The healthy man of 34 years, who remains anonymous, was
he rushed to the hospital after trying to stifle a sneeze
pinching his nose and keeping his mouth closed.

The sneeze was presented in an emergency room complaining that
I was having trouble swallowing and talking. Was the beginning
of a seven-day stay, since exams and scans revealed the patient
he had opened a hole in his throat and had sent air bubbles into the depths
tissue of your chest. The doctors reported that they could even listen
the damage induced by the sneeze, as it caused strange bursts and
crunches from the patient's neck to his rib cage.

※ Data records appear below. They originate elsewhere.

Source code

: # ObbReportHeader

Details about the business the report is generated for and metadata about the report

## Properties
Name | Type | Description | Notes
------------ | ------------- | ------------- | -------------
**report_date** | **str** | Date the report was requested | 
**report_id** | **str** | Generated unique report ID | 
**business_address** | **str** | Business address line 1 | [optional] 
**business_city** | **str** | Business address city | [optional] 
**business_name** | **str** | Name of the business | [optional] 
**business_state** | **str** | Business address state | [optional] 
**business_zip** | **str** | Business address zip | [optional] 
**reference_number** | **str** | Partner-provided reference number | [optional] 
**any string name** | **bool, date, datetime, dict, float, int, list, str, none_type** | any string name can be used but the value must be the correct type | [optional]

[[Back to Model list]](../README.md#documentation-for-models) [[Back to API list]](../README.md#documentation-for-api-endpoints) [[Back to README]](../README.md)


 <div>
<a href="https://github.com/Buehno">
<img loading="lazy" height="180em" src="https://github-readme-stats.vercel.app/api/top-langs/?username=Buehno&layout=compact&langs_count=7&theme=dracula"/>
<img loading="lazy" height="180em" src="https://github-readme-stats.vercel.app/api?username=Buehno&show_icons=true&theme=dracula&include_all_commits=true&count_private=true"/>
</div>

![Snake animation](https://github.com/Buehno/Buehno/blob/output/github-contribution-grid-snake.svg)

The man was put on antibiotics and given a diet
tube. After a week, the doctors declared that it was safe to eliminate the
tube and send it home, but warned the patient to " avoid
clogging both nostrils when sneezing, "according to a

Report of a case published in the medical journal BMJ
. The authors
wrote that while this case is rare, it is an opportunity to
let everyone remember that they should not be shy about their
sneeze

Why should I let go of his sneeze

Those annoying and involuntary nasal expulsions happen for a variety of
reasons In addition to sneezing to defend the body of
allergens or due to illness, some people sneeze under bright light
lights, after eating too much, or even when they are
sexually excited
.

"A sneeze is designed to expel foreign particles and
irritants of the respiratory tract, particularly the nasal cavity, and
it's a protective reflex, "
Jonathan Moss of
the Charlotte Eye, Ear, Nose & Throat Associates previously
said
Business Insider. Moss, a doctor, said he tells his
patients simply "let it fly!"

If it does not, that can lead to a rare but serious host
conditions, including air trapped in the chest, eyes or brain;
perforated eardrums and hearing damage; blood vessel clots and
ruptures; or broken ribs.

The trick to sneeze the right way: Cover your
sneeze.

Preferably that can be achieved with a fabric, but a
sleeve or elbow is better than covering your face with your
hands, which could separate the mucus that comes out of your nose
around when you touch things. Regardless of how you catch your
sneeze, wash your hands for 20 seconds in warm, soapy water
after. (In a pinch, hand sanitizer does the trick,
also.)

Even Miss Manners agrees that a full sneeze is acceptable
social behavior: "Miss Manners would not like it to become common
for sneezes that meet with cries of & # 39; Arghh! Get away from me! "
she wrote in a
Column 2010
.

So go ahead and let those sneezes come out. Your body (and your
doctor) will thank you for letting them go.